### What you need to do
Please take the records that follow and repeat exactly the lines starting with the line with "to wear prism" and going on through the line with "that eventually there'll".
[[ The records open ]]
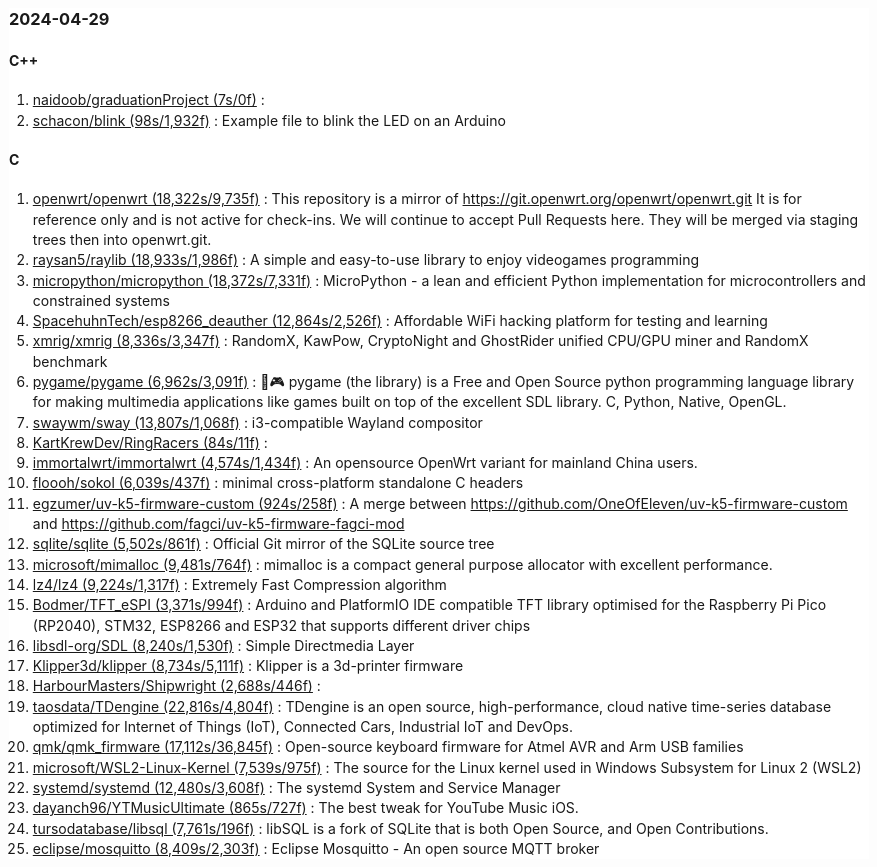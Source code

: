 ### 2024-04-29

#### C++
1. [naidoob/graduationProject (7s/0f)](https://github.com/naidoob/graduationProject) : 
2. [schacon/blink (98s/1,932f)](https://github.com/schacon/blink) : Example file to blink the LED on an Arduino

#### C
1. [openwrt/openwrt (18,322s/9,735f)](https://github.com/openwrt/openwrt) : This repository is a mirror of https://git.openwrt.org/openwrt/openwrt.git It is for reference only and is not active for check-ins. We will continue to accept Pull Requests here. They will be merged via staging trees then into openwrt.git.
2. [raysan5/raylib (18,933s/1,986f)](https://github.com/raysan5/raylib) : A simple and easy-to-use library to enjoy videogames programming
3. [micropython/micropython (18,372s/7,331f)](https://github.com/micropython/micropython) : MicroPython - a lean and efficient Python implementation for microcontrollers and constrained systems
4. [SpacehuhnTech/esp8266_deauther (12,864s/2,526f)](https://github.com/SpacehuhnTech/esp8266_deauther) : Affordable WiFi hacking platform for testing and learning
5. [xmrig/xmrig (8,336s/3,347f)](https://github.com/xmrig/xmrig) : RandomX, KawPow, CryptoNight and GhostRider unified CPU/GPU miner and RandomX benchmark
6. [pygame/pygame (6,962s/3,091f)](https://github.com/pygame/pygame) : 🐍🎮 pygame (the library) is a Free and Open Source python programming language library for making multimedia applications like games built on top of the excellent SDL library. C, Python, Native, OpenGL.
7. [swaywm/sway (13,807s/1,068f)](https://github.com/swaywm/sway) : i3-compatible Wayland compositor
8. [KartKrewDev/RingRacers (84s/11f)](https://github.com/KartKrewDev/RingRacers) : 
9. [immortalwrt/immortalwrt (4,574s/1,434f)](https://github.com/immortalwrt/immortalwrt) : An opensource OpenWrt variant for mainland China users.
10. [floooh/sokol (6,039s/437f)](https://github.com/floooh/sokol) : minimal cross-platform standalone C headers
11. [egzumer/uv-k5-firmware-custom (924s/258f)](https://github.com/egzumer/uv-k5-firmware-custom) : A merge between https://github.com/OneOfEleven/uv-k5-firmware-custom and https://github.com/fagci/uv-k5-firmware-fagci-mod
12. [sqlite/sqlite (5,502s/861f)](https://github.com/sqlite/sqlite) : Official Git mirror of the SQLite source tree
13. [microsoft/mimalloc (9,481s/764f)](https://github.com/microsoft/mimalloc) : mimalloc is a compact general purpose allocator with excellent performance.
14. [lz4/lz4 (9,224s/1,317f)](https://github.com/lz4/lz4) : Extremely Fast Compression algorithm
15. [Bodmer/TFT_eSPI (3,371s/994f)](https://github.com/Bodmer/TFT_eSPI) : Arduino and PlatformIO IDE compatible TFT library optimised for the Raspberry Pi Pico (RP2040), STM32, ESP8266 and ESP32 that supports different driver chips
16. [libsdl-org/SDL (8,240s/1,530f)](https://github.com/libsdl-org/SDL) : Simple Directmedia Layer
17. [Klipper3d/klipper (8,734s/5,111f)](https://github.com/Klipper3d/klipper) : Klipper is a 3d-printer firmware
18. [HarbourMasters/Shipwright (2,688s/446f)](https://github.com/HarbourMasters/Shipwright) : 
19. [taosdata/TDengine (22,816s/4,804f)](https://github.com/taosdata/TDengine) : TDengine is an open source, high-performance, cloud native time-series database optimized for Internet of Things (IoT), Connected Cars, Industrial IoT and DevOps.
20. [qmk/qmk_firmware (17,112s/36,845f)](https://github.com/qmk/qmk_firmware) : Open-source keyboard firmware for Atmel AVR and Arm USB families
21. [microsoft/WSL2-Linux-Kernel (7,539s/975f)](https://github.com/microsoft/WSL2-Linux-Kernel) : The source for the Linux kernel used in Windows Subsystem for Linux 2 (WSL2)
22. [systemd/systemd (12,480s/3,608f)](https://github.com/systemd/systemd) : The systemd System and Service Manager
23. [dayanch96/YTMusicUltimate (865s/727f)](https://github.com/dayanch96/YTMusicUltimate) : The best tweak for YouTube Music iOS.
24. [tursodatabase/libsql (7,761s/196f)](https://github.com/tursodatabase/libsql) : libSQL is a fork of SQLite that is both Open Source, and Open Contributions.
25. [eclipse/mosquitto (8,409s/2,303f)](https://github.com/eclipse/mosquitto) : Eclipse Mosquitto - An open source MQTT broker
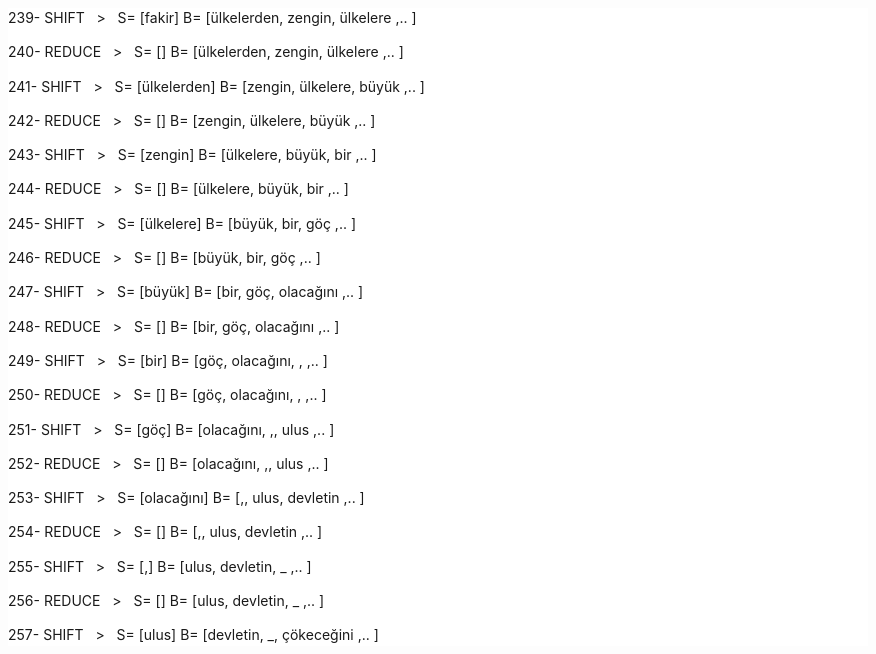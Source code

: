 
239- SHIFT&nbsp;&nbsp;&nbsp;>&nbsp;&nbsp;&nbsp;S= [fakir]   B= [ülkelerden, zengin, ülkelere ,.. ]



240- REDUCE&nbsp;&nbsp;&nbsp;>&nbsp;&nbsp;&nbsp;S= []   B= [ülkelerden, zengin, ülkelere ,.. ]



241- SHIFT&nbsp;&nbsp;&nbsp;>&nbsp;&nbsp;&nbsp;S= [ülkelerden]   B= [zengin, ülkelere, büyük ,.. ]



242- REDUCE&nbsp;&nbsp;&nbsp;>&nbsp;&nbsp;&nbsp;S= []   B= [zengin, ülkelere, büyük ,.. ]



243- SHIFT&nbsp;&nbsp;&nbsp;>&nbsp;&nbsp;&nbsp;S= [zengin]   B= [ülkelere, büyük, bir ,.. ]



244- REDUCE&nbsp;&nbsp;&nbsp;>&nbsp;&nbsp;&nbsp;S= []   B= [ülkelere, büyük, bir ,.. ]



245- SHIFT&nbsp;&nbsp;&nbsp;>&nbsp;&nbsp;&nbsp;S= [ülkelere]   B= [büyük, bir, göç ,.. ]



246- REDUCE&nbsp;&nbsp;&nbsp;>&nbsp;&nbsp;&nbsp;S= []   B= [büyük, bir, göç ,.. ]



247- SHIFT&nbsp;&nbsp;&nbsp;>&nbsp;&nbsp;&nbsp;S= [büyük]   B= [bir, göç, olacağını ,.. ]



248- REDUCE&nbsp;&nbsp;&nbsp;>&nbsp;&nbsp;&nbsp;S= []   B= [bir, göç, olacağını ,.. ]



249- SHIFT&nbsp;&nbsp;&nbsp;>&nbsp;&nbsp;&nbsp;S= [bir]   B= [göç, olacağını, , ,.. ]



250- REDUCE&nbsp;&nbsp;&nbsp;>&nbsp;&nbsp;&nbsp;S= []   B= [göç, olacağını, , ,.. ]



251- SHIFT&nbsp;&nbsp;&nbsp;>&nbsp;&nbsp;&nbsp;S= [göç]   B= [olacağını, ,, ulus ,.. ]



252- REDUCE&nbsp;&nbsp;&nbsp;>&nbsp;&nbsp;&nbsp;S= []   B= [olacağını, ,, ulus ,.. ]



253- SHIFT&nbsp;&nbsp;&nbsp;>&nbsp;&nbsp;&nbsp;S= [olacağını]   B= [,, ulus, devletin ,.. ]



254- REDUCE&nbsp;&nbsp;&nbsp;>&nbsp;&nbsp;&nbsp;S= []   B= [,, ulus, devletin ,.. ]



255- SHIFT&nbsp;&nbsp;&nbsp;>&nbsp;&nbsp;&nbsp;S= [,]   B= [ulus, devletin, _ ,.. ]



256- REDUCE&nbsp;&nbsp;&nbsp;>&nbsp;&nbsp;&nbsp;S= []   B= [ulus, devletin, _ ,.. ]



257- SHIFT&nbsp;&nbsp;&nbsp;>&nbsp;&nbsp;&nbsp;S= [ulus]   B= [devletin, _, çökeceğini ,.. ]


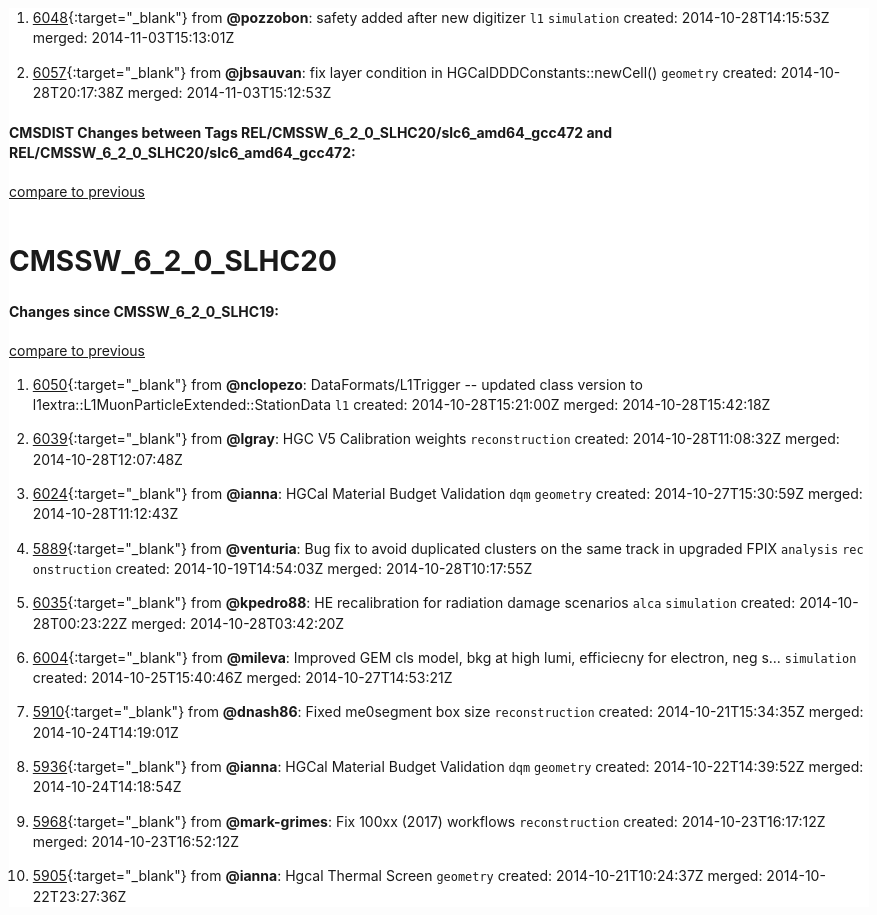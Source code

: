 1. [6048](http://github.com/cms-sw/cmssw/pull/6048){:target="_blank"}  from **@pozzobon**: safety added after new digitizer `l1`  `simulation`  created: 2014-10-28T14:15:53Z merged: 2014-11-03T15:13:01Z

1. [6057](http://github.com/cms-sw/cmssw/pull/6057){:target="_blank"}  from **@jbsauvan**: fix layer condition in HGCalDDDConstants::newCell() `geometry`  created: 2014-10-28T20:17:38Z merged: 2014-11-03T15:12:53Z

#### CMSDIST Changes between Tags REL/CMSSW_6_2_0_SLHC20/slc6_amd64_gcc472 and REL/CMSSW_6_2_0_SLHC20/slc6_amd64_gcc472:

[compare to previous](https://github.com/cms-sw/cmsdist/compare/REL/CMSSW_6_2_0_SLHC20/slc6_amd64_gcc472...REL/CMSSW_6_2_0_SLHC20/slc6_amd64_gcc472)


# CMSSW_6_2_0_SLHC20
#### Changes since CMSSW_6_2_0_SLHC19:

[compare to previous](https://github.com/cms-sw/cmssw/compare/CMSSW_6_2_0_SLHC19...CMSSW_6_2_0_SLHC20)



1. [6050](http://github.com/cms-sw/cmssw/pull/6050){:target="_blank"}  from **@nclopezo**: DataFormats/L1Trigger -- updated class version to l1extra::L1MuonParticleExtended::StationData `l1`  created: 2014-10-28T15:21:00Z merged: 2014-10-28T15:42:18Z

1. [6039](http://github.com/cms-sw/cmssw/pull/6039){:target="_blank"}  from **@lgray**: HGC V5 Calibration weights `reconstruction`  created: 2014-10-28T11:08:32Z merged: 2014-10-28T12:07:48Z

1. [6024](http://github.com/cms-sw/cmssw/pull/6024){:target="_blank"}  from **@ianna**: HGCal Material Budget Validation `dqm`  `geometry`  created: 2014-10-27T15:30:59Z merged: 2014-10-28T11:12:43Z

1. [5889](http://github.com/cms-sw/cmssw/pull/5889){:target="_blank"}  from **@venturia**: Bug fix to avoid duplicated clusters on the same track in upgraded FPIX `analysis`  `reconstruction`  created: 2014-10-19T14:54:03Z merged: 2014-10-28T10:17:55Z

1. [6035](http://github.com/cms-sw/cmssw/pull/6035){:target="_blank"}  from **@kpedro88**: HE recalibration for radiation damage scenarios `alca`  `simulation`  created: 2014-10-28T00:23:22Z merged: 2014-10-28T03:42:20Z

1. [6004](http://github.com/cms-sw/cmssw/pull/6004){:target="_blank"}  from **@mileva**: Improved GEM cls model, bkg at high lumi, efficiecny for electron, neg s... `simulation`  created: 2014-10-25T15:40:46Z merged: 2014-10-27T14:53:21Z

1. [5910](http://github.com/cms-sw/cmssw/pull/5910){:target="_blank"}  from **@dnash86**: Fixed me0segment box size `reconstruction`  created: 2014-10-21T15:34:35Z merged: 2014-10-24T14:19:01Z

1. [5936](http://github.com/cms-sw/cmssw/pull/5936){:target="_blank"}  from **@ianna**: HGCal Material Budget Validation `dqm`  `geometry`  created: 2014-10-22T14:39:52Z merged: 2014-10-24T14:18:54Z

1. [5968](http://github.com/cms-sw/cmssw/pull/5968){:target="_blank"}  from **@mark-grimes**: Fix 100xx (2017) workflows `reconstruction`  created: 2014-10-23T16:17:12Z merged: 2014-10-23T16:52:12Z

1. [5905](http://github.com/cms-sw/cmssw/pull/5905){:target="_blank"}  from **@ianna**: Hgcal Thermal Screen `geometry`  created: 2014-10-21T10:24:37Z merged: 2014-10-22T23:27:36Z

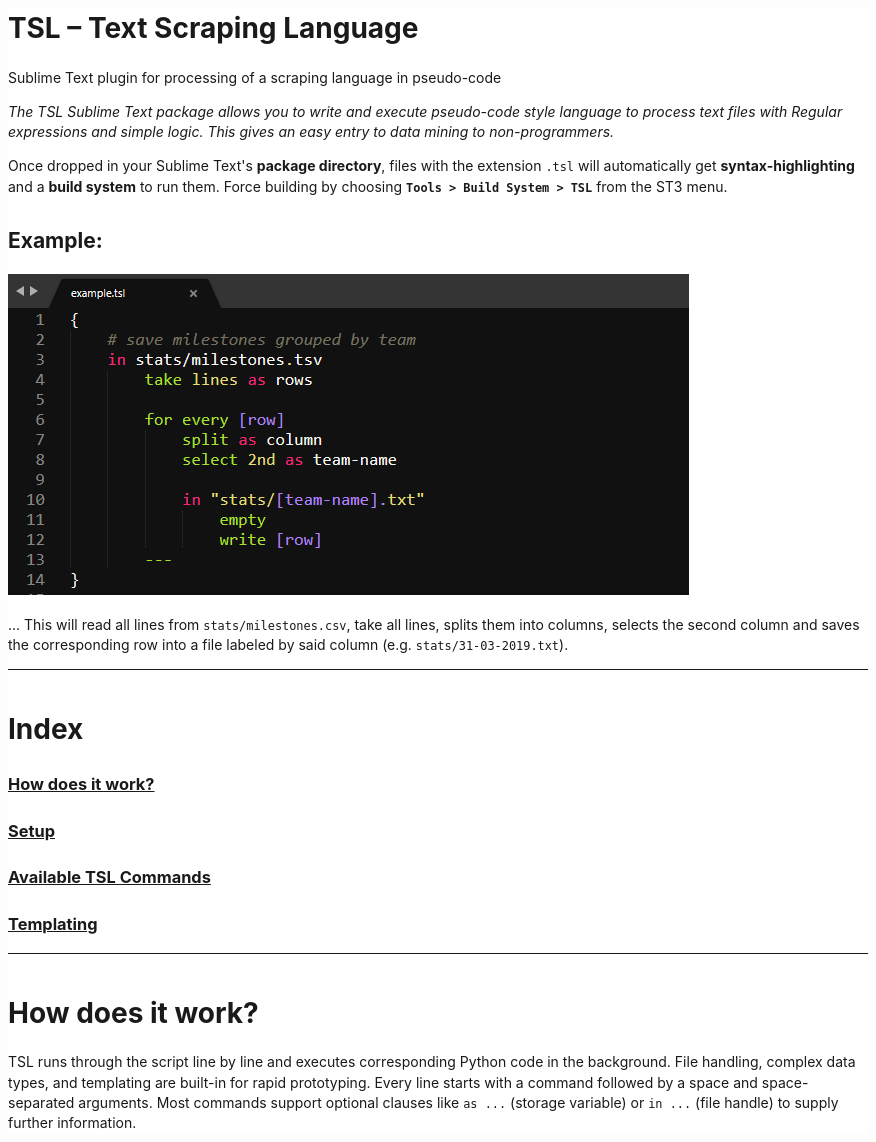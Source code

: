# TSL – Text Scraping Language
Sublime Text plugin for processing of a scraping language in pseudo-code

*The TSL Sublime Text package allows you to write and execute pseudo-code style language to process text files with Regular expressions and simple logic. This gives an easy entry to data mining to non-programmers.*

Once dropped in your Sublime Text's **package directory**, files with the extension `.tsl` will automatically get **syntax-highlighting** and a **build system** to run them. Force building by choosing **`Tools > Build System > TSL`** from the ST3 menu.

## Example:
![Sublime Text Syntax Highlighting](https://raw.githubusercontent.com/polygoat/TSL/master/preview.png "Sublime Text Syntax Highlighting")

... This will read all lines from `stats/milestones.csv`, take all lines, splits them into columns, selects the second column and saves the corresponding row into a file labeled by said column (e.g. `stats/31-03-2019.txt`).

---
# Index
### [How does it work?](#how-does-it-work)
### [Setup](#setup)
### [Available TSL Commands](#available-tsl-commands)
### [Templating](#templating)
---
# How does it work?
TSL runs through the script line by line and executes corresponding Python code in the background. File handling, complex data types, and templating are built-in for rapid prototyping. Every line starts with a command followed by a space and space-separated arguments. 
Most commands support optional clauses like `as ...` (storage variable) or `in ...` (file handle) to supply further information.
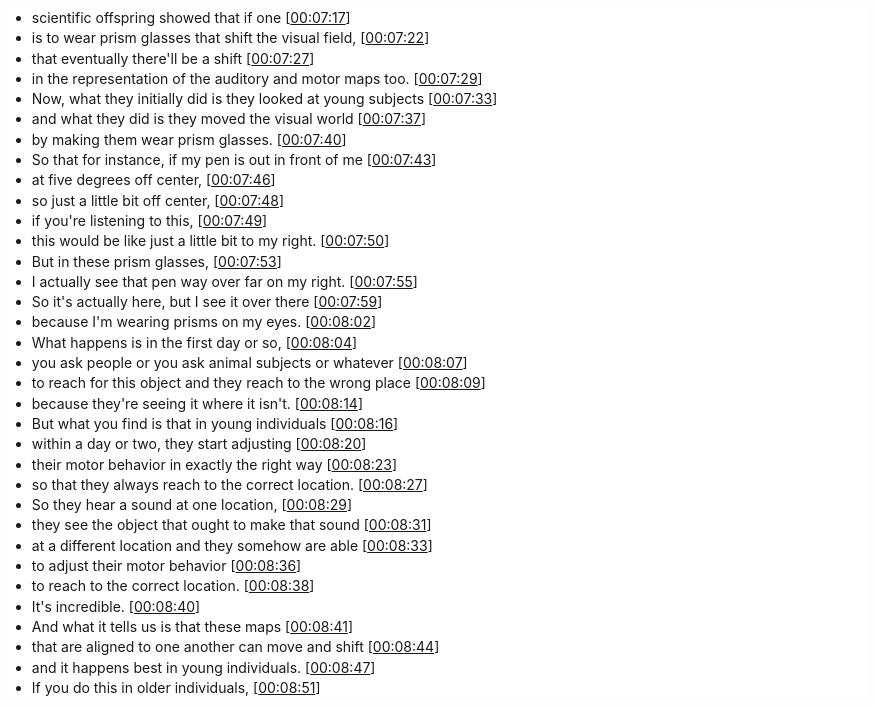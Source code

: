 *  scientific offspring showed that if one [[00:07:17](https://www.youtube.com/watch?v=jwChiek_aRY&t=437.65999999999997s)]
*  is to wear prism glasses that shift the visual field, [[00:07:22](https://www.youtube.com/watch?v=jwChiek_aRY&t=442.21999999999997s)]
*  that eventually there'll be a shift [[00:07:27](https://www.youtube.com/watch?v=jwChiek_aRY&t=447.1s)]
*  in the representation of the auditory and motor maps too. [[00:07:29](https://www.youtube.com/watch?v=jwChiek_aRY&t=449.84s)]
*  Now, what they initially did is they looked at young subjects [[00:07:33](https://www.youtube.com/watch?v=jwChiek_aRY&t=453.3s)]
*  and what they did is they moved the visual world [[00:07:37](https://www.youtube.com/watch?v=jwChiek_aRY&t=457.68s)]
*  by making them wear prism glasses. [[00:07:40](https://www.youtube.com/watch?v=jwChiek_aRY&t=460.86s)]
*  So that for instance, if my pen is out in front of me [[00:07:43](https://www.youtube.com/watch?v=jwChiek_aRY&t=463.22s)]
*  at five degrees off center, [[00:07:46](https://www.youtube.com/watch?v=jwChiek_aRY&t=466.58s)]
*  so just a little bit off center, [[00:07:48](https://www.youtube.com/watch?v=jwChiek_aRY&t=468.40000000000003s)]
*  if you're listening to this, [[00:07:49](https://www.youtube.com/watch?v=jwChiek_aRY&t=469.66s)]
*  this would be like just a little bit to my right. [[00:07:50](https://www.youtube.com/watch?v=jwChiek_aRY&t=470.5s)]
*  But in these prism glasses, [[00:07:53](https://www.youtube.com/watch?v=jwChiek_aRY&t=473.08s)]
*  I actually see that pen way over far on my right. [[00:07:55](https://www.youtube.com/watch?v=jwChiek_aRY&t=475.24s)]
*  So it's actually here, but I see it over there [[00:07:59](https://www.youtube.com/watch?v=jwChiek_aRY&t=479.54s)]
*  because I'm wearing prisms on my eyes. [[00:08:02](https://www.youtube.com/watch?v=jwChiek_aRY&t=482.68s)]
*  What happens is in the first day or so, [[00:08:04](https://www.youtube.com/watch?v=jwChiek_aRY&t=484.7s)]
*  you ask people or you ask animal subjects or whatever [[00:08:07](https://www.youtube.com/watch?v=jwChiek_aRY&t=487.56s)]
*  to reach for this object and they reach to the wrong place [[00:08:09](https://www.youtube.com/watch?v=jwChiek_aRY&t=489.90000000000003s)]
*  because they're seeing it where it isn't. [[00:08:14](https://www.youtube.com/watch?v=jwChiek_aRY&t=494.20000000000005s)]
*  But what you find is that in young individuals [[00:08:16](https://www.youtube.com/watch?v=jwChiek_aRY&t=496.8s)]
*  within a day or two, they start adjusting [[00:08:20](https://www.youtube.com/watch?v=jwChiek_aRY&t=500.04s)]
*  their motor behavior in exactly the right way [[00:08:23](https://www.youtube.com/watch?v=jwChiek_aRY&t=503.16s)]
*  so that they always reach to the correct location. [[00:08:27](https://www.youtube.com/watch?v=jwChiek_aRY&t=507.0s)]
*  So they hear a sound at one location, [[00:08:29](https://www.youtube.com/watch?v=jwChiek_aRY&t=509.36s)]
*  they see the object that ought to make that sound [[00:08:31](https://www.youtube.com/watch?v=jwChiek_aRY&t=511.02000000000004s)]
*  at a different location and they somehow are able [[00:08:33](https://www.youtube.com/watch?v=jwChiek_aRY&t=513.72s)]
*  to adjust their motor behavior [[00:08:36](https://www.youtube.com/watch?v=jwChiek_aRY&t=516.32s)]
*  to reach to the correct location. [[00:08:38](https://www.youtube.com/watch?v=jwChiek_aRY&t=518.4000000000001s)]
*  It's incredible. [[00:08:40](https://www.youtube.com/watch?v=jwChiek_aRY&t=520.8000000000001s)]
*  And what it tells us is that these maps [[00:08:41](https://www.youtube.com/watch?v=jwChiek_aRY&t=521.96s)]
*  that are aligned to one another can move and shift [[00:08:44](https://www.youtube.com/watch?v=jwChiek_aRY&t=524.48s)]
*  and it happens best in young individuals. [[00:08:47](https://www.youtube.com/watch?v=jwChiek_aRY&t=527.7600000000001s)]
*  If you do this in older individuals, [[00:08:51](https://www.youtube.com/watch?v=jwChiek_aRY&t=531.36s)]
[[ The records closed ]]
### Answer space
*  is to wear prism glasses that shift the visual field, [[00:07:22](https://www.youtube.com/watch?v=jwChiek_aRY&t=442.21999999999997s)]
*  that eventually there'll be a shift [[00:07:27](https://www.youtube.com/watch?v=jwChiek_aRY&t=447.1s)]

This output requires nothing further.